LD: It was the move I needed. I've never been a sad person at heart. I can become sad like anyone else, but I always felt life is far too short to dwell on things like that. This was the start of my 180-degree turnaround! I began to make friends. Having you, a woman named Kim, and a few others helping me, I started to become more confident. I was still in a tough situation but I was feeling hope.
MZ: Please talk about Dr. Marc.
LD: He’s a psychologist who worked more than 11 years on Rikers Island. This gave him a very broad insight into “street people.” He’d stop by my panhandling spot for months. I didn’t realize it but he was assessing me. Hearing me tell my story, again and again, he noted that it never changed. He saw me solve crosswords and Sudoku puzzles. Most of all, he watched me draw and sketch while I sat. He started by handing me five-dollar bills. Pretty soon, he was buying me breakfast every morning that he was at his midtown office. Eventually, he told me he owned an apartment on the Lower East Side. It was empty except for his books and things. He said I could stay there instead of sleeping on the street.
MZ: Were you suspicious of this offer?
LD: I was extremely hesitant! An older man who I didn't yet know well was offering to pick me up at the corner I slept on and drive me to an apartment where I could stay for a while. I needed time. Now, it was my turn to assess him! It took three months for me to accept his offer but it gave me a chance to get to know him a bit. This was how I was able to reclaim my life as an artist.
MZ: I’ve interacted with hundreds of homeless women in the past four years. Based on my conversations with them, I can imagine how disconcerting it was for you to adjust to not sleeping on the street every night.
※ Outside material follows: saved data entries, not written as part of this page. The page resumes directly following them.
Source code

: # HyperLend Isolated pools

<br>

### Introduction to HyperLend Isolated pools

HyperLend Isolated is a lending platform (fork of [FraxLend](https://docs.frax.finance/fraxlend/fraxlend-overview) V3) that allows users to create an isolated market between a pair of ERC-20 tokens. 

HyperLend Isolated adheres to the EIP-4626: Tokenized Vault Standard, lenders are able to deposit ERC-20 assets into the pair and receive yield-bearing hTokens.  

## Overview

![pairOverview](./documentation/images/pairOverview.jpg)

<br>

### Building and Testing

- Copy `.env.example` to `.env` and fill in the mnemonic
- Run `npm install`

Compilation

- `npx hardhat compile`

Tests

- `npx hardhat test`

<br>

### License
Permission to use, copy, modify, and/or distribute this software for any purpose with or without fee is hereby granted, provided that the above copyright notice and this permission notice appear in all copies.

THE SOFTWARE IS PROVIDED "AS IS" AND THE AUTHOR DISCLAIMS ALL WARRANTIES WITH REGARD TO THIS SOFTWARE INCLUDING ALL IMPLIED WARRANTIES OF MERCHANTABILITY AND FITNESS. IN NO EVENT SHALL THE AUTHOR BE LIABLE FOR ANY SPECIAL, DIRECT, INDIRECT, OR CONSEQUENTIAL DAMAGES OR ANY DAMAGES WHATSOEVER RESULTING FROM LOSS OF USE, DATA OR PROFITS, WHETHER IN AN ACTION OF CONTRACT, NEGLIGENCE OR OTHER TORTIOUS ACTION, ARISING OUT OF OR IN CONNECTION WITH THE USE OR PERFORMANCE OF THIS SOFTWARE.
LD: My first month or so off the street was confusing and scary. I had no idea how to act. I felt self-conscious doing everyday things like buying food or walking around. I felt like I didn’t deserve to be treated like a real human being because I hadn’t been one for so long. Dr. Marc realized how much the street had changed me, so he urged me to embrace my art again. He believed I could start selling it. For a month, I kept repeating the same answer: “No one would want my art.”
MZ: Considering how talented you are, it’s no surprise that the opposite is true!
LD: He bought me high-quality photo paper to make copies of my drawings. I started selling 4"×4" “minis” for five dollars, and 9 x 12 pieces for $8. When I saw people taking an interest, my self-esteem went up a little.
MZ: What did you do next?
LD: I used some of my earnings to buy myself a 99-cent watercolor palette and some thick-but-cheap paper and started experimenting. This is when I met David, a chess teacher at an Upper East Side private academy. He has helped countless people like me and offered some assistance to me. He asked what I would need to start an art business on the street. When I told him, he took out his phone right there and ordered real brushes, real watercolor paper, and a real paint palette with paint I could actually do something with.
MZ: You certainly did “something”! I marveled at how your painting skills just kept improving and I was not the only one. One of the last times you and I spoke on the street, you were fielding commissions and getting attention from the art world. And then… a little something called Covid-19 showed up.
LD: By the time the pandemic hit, I had built up a following for my art on social media as well as the people who saw me every day on the street. I had a good business going -- selling to tourists daily and regulars here and there, and now and again, I’d make an online sale. I was starting to make a living and was putting a tiny bit aside for a rainy day (something I hadn’t been able to do in many years). Then I started seeing the pandemic panic. Offices closing, the streets were getting empty. After years being on 42nd Street, I was suddenly able to stand on Fifth Avenue and see straight up to 6th Avenue in one direction and all the way to Grand Central in the other. It’s something I’ve NEVER seen, not even at 6 AM on a Sunday!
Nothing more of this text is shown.